Kohl’s has become the latest retailer to attract the attention of an activist investor seeking the separation of its digital and brick-and-mortar businesses. Engine Capital, which owns an approximately 1% stake in Kohl’s, believes the standalone ecommerce business could be “conservatively valued at $12.4 billion or more.” In comparison, Kohl’s total operation is currently valued at about $7.3 billion.
Engine Capital also called on Kohl’s to explore the possibility of a sale, noting that it could attract a purchase price of approximately $75 per share. Talks with potential buyers also could open opportunities to monetize the retailer’s real estate holdings.

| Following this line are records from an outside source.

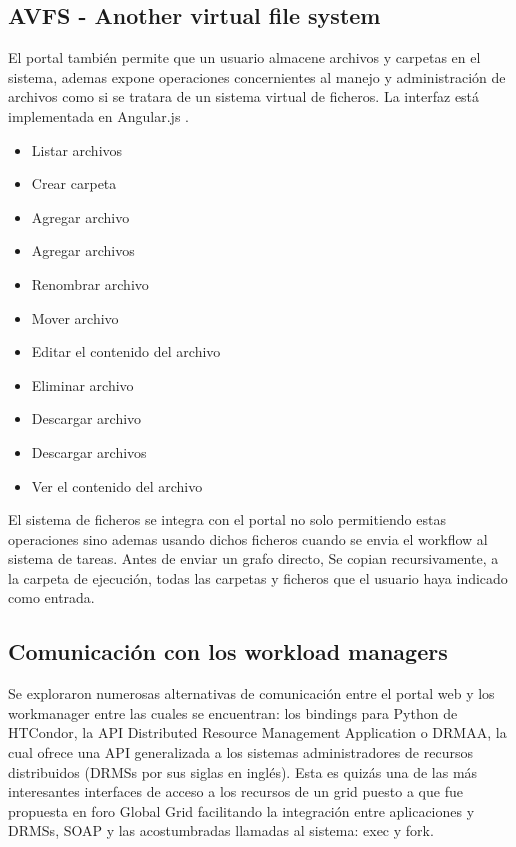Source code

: \subsection{AVFS - Another virtual file system}
El portal también permite que un usuario almacene archivos y carpetas en el sistema, ademas expone operaciones concernientes al manejo y administración de archivos como si se tratara de un sistema virtual de ficheros. La interfaz está implementada en Angular.js \cite{filemanager}.

\begin{itemize}
\item Listar archivos
\item Crear carpeta
\item Agregar archivo
\item Agregar archivos
\item Renombrar archivo
\item Mover archivo
\item Editar el contenido del archivo
\item Eliminar archivo
\item Descargar archivo
\item Descargar archivos
\item Ver el contenido del archivo
\end{itemize}

El sistema de ficheros se integra con el portal no solo permitiendo estas operaciones sino ademas usando dichos ficheros cuando se envia el workflow al sistema de tareas. Antes de enviar un grafo directo, Se copian recursivamente, a la carpeta de ejecución, todas las carpetas y ficheros que el usuario haya indicado como entrada.

\subsection{Comunicación con los workload managers}
Se exploraron numerosas alternativas de comunicación entre el portal web y los workmanager entre las cuales se encuentran: los bindings para Python de HTCondor, la API Distributed Resource Management Application o DRMAA, la cual ofrece una API generalizada a los sistemas administradores de recursos distribuidos (DRMSs por sus siglas en inglés). Esta es quizás una de las más interesantes interfaces de acceso a los recursos de un grid puesto a que fue propuesta en foro Global Grid facilitando la integración entre aplicaciones y DRMSs, SOAP y las acostumbradas llamadas al sistema: exec y fork.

This marks the second time Kohl’s has come under pressure from its investors in 2021. Macellum Advisors GP, Ancora Holdings, Legion Partners Asset Management and 4010 Capital pushed for a slate of nine independent directors to join the company’s board. That plan and another effort to add three directors were ultimately rejected by Kohl’s, but the retailer eventually agreed to add a different three executives to its board, including former lululemon CEO Christine Day. Engine Capital called on the promises the Kohl’s leadership made during this push to support its own efforts.

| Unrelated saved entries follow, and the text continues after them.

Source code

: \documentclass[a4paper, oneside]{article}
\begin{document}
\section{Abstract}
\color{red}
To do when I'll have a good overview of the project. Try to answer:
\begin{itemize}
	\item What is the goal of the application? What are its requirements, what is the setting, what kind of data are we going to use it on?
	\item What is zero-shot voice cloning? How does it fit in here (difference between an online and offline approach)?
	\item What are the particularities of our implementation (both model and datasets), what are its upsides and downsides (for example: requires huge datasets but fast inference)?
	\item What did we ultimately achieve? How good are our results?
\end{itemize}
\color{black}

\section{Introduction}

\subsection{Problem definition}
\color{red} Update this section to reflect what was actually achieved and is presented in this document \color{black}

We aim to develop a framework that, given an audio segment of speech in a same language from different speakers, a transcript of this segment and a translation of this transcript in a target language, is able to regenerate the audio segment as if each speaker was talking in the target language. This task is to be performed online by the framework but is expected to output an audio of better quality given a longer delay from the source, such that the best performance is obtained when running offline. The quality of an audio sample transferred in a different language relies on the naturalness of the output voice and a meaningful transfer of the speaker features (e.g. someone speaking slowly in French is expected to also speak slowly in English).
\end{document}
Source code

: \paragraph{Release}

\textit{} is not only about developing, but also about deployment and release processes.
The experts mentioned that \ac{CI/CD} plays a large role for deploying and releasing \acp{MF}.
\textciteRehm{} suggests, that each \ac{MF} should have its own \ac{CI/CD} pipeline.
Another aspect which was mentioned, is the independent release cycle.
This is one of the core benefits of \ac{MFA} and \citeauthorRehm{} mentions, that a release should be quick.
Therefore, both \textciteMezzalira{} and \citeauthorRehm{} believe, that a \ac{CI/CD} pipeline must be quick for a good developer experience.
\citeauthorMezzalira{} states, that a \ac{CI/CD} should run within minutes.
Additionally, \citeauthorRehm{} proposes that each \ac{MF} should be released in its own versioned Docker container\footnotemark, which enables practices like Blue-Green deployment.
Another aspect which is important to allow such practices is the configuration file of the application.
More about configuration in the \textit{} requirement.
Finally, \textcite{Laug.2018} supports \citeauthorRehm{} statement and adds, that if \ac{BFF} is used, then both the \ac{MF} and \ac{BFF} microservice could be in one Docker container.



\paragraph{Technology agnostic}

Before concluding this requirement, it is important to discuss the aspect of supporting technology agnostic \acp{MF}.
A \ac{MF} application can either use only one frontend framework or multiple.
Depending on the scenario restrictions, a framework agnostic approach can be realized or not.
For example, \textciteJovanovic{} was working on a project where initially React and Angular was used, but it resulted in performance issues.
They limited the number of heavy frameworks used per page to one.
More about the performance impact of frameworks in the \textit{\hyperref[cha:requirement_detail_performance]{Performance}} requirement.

“During last year’s proxy contest waged by four shareholders, the company made several commitments, including that the board has and will continue to be an agent of change and that the board is open to new ideas that could enhance shareholder value,” said Engine Capital in a statement. “We urge the board to be this agent of change and publicly commit to a review of strategic alternatives to create value for shareholders.”

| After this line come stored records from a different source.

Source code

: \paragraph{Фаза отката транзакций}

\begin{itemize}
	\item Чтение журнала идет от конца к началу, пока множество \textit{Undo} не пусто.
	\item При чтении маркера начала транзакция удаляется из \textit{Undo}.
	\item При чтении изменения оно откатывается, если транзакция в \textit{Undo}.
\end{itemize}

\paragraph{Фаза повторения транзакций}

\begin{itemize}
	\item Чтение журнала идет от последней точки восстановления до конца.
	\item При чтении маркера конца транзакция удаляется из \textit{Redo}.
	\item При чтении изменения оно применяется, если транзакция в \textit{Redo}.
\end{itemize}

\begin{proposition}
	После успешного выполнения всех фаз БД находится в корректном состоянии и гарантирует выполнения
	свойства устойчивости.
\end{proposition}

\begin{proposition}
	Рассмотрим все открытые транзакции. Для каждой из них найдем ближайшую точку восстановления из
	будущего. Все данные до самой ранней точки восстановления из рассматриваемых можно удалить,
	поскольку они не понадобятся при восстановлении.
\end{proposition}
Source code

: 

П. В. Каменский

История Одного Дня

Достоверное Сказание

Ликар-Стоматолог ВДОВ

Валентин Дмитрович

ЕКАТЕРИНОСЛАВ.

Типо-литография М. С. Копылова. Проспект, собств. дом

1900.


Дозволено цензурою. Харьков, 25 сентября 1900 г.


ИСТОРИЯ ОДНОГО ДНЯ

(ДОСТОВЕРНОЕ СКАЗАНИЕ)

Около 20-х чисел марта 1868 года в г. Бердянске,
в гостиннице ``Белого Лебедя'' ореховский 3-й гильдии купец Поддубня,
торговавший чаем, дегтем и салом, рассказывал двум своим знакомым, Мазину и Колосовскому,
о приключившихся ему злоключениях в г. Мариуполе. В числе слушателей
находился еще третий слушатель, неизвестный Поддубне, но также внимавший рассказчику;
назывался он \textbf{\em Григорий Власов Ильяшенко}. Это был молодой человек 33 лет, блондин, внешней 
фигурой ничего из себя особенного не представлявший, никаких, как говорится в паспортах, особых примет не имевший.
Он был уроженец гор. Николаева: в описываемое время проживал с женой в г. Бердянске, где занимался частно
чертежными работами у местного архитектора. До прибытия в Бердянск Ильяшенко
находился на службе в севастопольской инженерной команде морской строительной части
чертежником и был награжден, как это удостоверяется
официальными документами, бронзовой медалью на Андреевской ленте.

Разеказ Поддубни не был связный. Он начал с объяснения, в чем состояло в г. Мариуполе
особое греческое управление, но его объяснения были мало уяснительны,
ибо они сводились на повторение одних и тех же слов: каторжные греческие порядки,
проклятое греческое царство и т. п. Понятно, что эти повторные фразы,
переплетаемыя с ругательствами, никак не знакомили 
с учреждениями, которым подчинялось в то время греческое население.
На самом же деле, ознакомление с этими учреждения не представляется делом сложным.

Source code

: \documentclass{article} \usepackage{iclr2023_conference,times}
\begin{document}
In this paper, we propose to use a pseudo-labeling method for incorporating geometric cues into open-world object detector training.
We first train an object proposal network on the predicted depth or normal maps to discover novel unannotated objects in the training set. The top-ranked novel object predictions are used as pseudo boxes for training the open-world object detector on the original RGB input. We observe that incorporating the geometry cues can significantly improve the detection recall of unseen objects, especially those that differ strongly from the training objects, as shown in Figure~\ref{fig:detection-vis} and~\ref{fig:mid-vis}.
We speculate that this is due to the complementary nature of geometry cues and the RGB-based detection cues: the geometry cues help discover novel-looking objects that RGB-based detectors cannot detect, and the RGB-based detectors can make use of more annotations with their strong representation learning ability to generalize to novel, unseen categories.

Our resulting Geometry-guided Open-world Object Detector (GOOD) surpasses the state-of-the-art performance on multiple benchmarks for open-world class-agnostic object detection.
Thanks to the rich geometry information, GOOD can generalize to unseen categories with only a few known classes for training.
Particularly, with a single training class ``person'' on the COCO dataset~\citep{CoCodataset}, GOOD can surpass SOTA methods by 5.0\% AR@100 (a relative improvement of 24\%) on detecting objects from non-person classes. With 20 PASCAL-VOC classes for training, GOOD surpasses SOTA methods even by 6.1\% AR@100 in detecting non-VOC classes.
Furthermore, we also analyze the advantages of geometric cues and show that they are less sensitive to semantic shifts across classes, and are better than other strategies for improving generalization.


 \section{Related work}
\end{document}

Kohl’s isn’t the only retailer under pressure to split off its ecommerce operations in search of higher valuations. In October 2021, Jana Partners took a stake in Macy’s in a push for the retailer to divide its digital and physical offerings. Macy’s, like Kohl’s, could be more valuable as a standalone ecommerce company: Jana estimated Macy’s digital business at $14 billion, compared to the retailer’s total current valuation of $6.9 billion.
The test case for whether such a split is truly profitable will be Saks Fifth Avenue, which is reportedly aiming to go public in the first half of 2022 with a targeted valuation of approximately $6 billion — triple the $2 billion valuation it held in March 2021. The retailer has been a digital pure play since it spun off its physical operations into their own business called SFA in March 2021.
Notably, Saks Fifth Avenue and SFA still work in tandem to support a full omnichannel experience. Services including BOPIS, exchanges, returns and alterations are still offered at the physical stores owned by SFA, while Saks Fifth Avenue handles merchandising and marketing for both companies.
The divesture was successful enough that the ecommerce operations of Saks OFF 5TH also were split into their own company in June 2021. The company that was created to operate the brick-and-mortar stores, O5, still accepts returns and exchanges from both retailers.